== Segment start ==

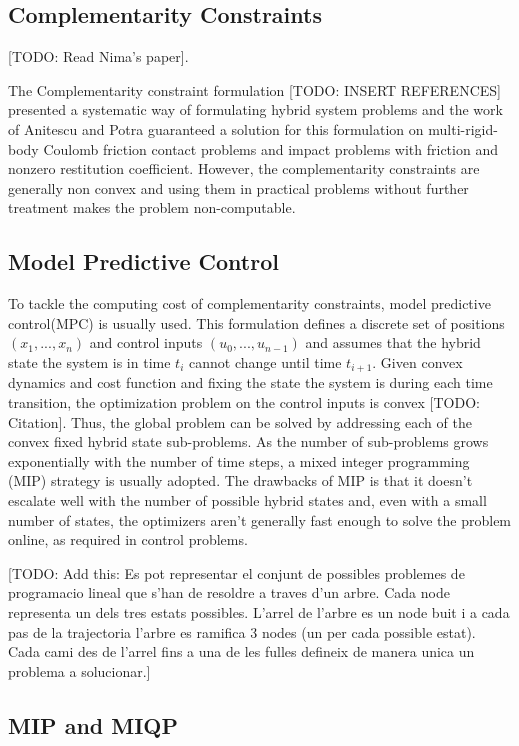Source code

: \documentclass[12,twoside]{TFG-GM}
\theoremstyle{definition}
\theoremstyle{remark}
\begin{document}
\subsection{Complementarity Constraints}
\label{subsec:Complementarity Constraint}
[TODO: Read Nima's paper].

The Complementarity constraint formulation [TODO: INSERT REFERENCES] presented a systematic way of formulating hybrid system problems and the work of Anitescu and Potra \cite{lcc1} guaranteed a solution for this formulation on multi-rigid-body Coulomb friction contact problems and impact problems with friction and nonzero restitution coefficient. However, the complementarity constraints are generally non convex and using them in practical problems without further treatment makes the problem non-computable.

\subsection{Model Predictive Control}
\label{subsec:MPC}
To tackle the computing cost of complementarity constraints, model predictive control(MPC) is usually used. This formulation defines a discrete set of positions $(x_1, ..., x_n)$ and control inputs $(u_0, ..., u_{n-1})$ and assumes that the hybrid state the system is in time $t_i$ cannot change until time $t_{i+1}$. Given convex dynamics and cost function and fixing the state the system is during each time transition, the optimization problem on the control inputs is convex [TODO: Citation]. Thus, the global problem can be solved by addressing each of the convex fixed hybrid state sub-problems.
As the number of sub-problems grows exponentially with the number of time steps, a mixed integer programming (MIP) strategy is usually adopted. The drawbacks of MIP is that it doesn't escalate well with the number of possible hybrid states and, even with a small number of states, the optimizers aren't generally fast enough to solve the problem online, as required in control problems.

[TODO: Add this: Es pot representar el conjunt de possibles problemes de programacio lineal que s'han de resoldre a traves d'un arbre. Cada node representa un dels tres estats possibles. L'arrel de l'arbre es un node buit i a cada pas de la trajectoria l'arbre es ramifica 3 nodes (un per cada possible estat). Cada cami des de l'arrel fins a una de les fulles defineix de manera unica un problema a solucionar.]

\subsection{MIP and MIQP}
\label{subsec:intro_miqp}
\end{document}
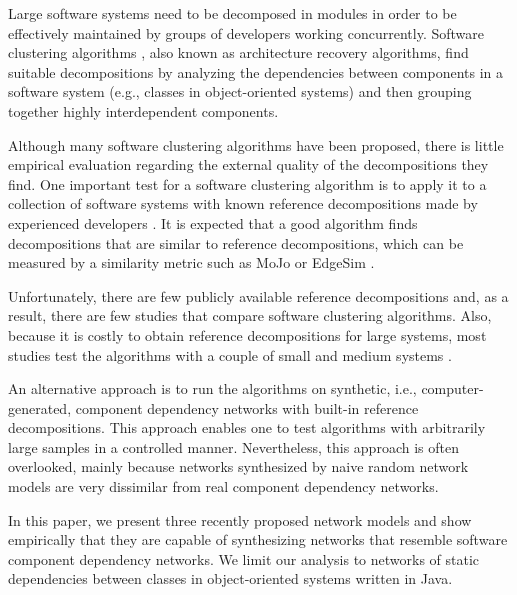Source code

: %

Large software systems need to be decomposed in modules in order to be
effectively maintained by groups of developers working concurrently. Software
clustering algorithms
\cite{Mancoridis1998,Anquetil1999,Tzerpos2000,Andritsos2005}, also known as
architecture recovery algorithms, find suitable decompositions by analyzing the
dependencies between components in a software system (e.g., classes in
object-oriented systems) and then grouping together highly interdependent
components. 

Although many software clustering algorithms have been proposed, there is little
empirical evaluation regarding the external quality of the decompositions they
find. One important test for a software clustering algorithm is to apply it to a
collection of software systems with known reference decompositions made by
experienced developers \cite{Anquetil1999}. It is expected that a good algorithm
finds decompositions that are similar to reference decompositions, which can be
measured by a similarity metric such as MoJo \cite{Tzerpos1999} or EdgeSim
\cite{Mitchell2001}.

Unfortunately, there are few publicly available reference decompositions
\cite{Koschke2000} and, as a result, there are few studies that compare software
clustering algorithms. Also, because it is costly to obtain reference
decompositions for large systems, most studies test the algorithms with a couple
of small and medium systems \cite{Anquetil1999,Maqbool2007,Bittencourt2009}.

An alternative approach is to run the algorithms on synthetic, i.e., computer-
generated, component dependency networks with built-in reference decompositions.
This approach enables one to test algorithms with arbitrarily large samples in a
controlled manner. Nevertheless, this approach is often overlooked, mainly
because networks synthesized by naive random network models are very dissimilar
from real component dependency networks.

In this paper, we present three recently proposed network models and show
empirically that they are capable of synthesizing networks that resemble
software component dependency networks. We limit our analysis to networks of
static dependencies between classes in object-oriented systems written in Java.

== Segment end ==

*PROBLEM TO SOLVE*. Up to and including the line containing "[TODO: Read Nima's paper].", quote each line of the entries above from the very first, please, exactly and without images.

*EXERCISE SOLUTION*.
Source code

: \documentclass[12,twoside]{TFG-GM}
\theoremstyle{definition}
\theoremstyle{remark}
\begin{document}
\subsection{Complementarity Constraints}
\label{subsec:Complementarity Constraint}
[TODO: Read Nima's paper].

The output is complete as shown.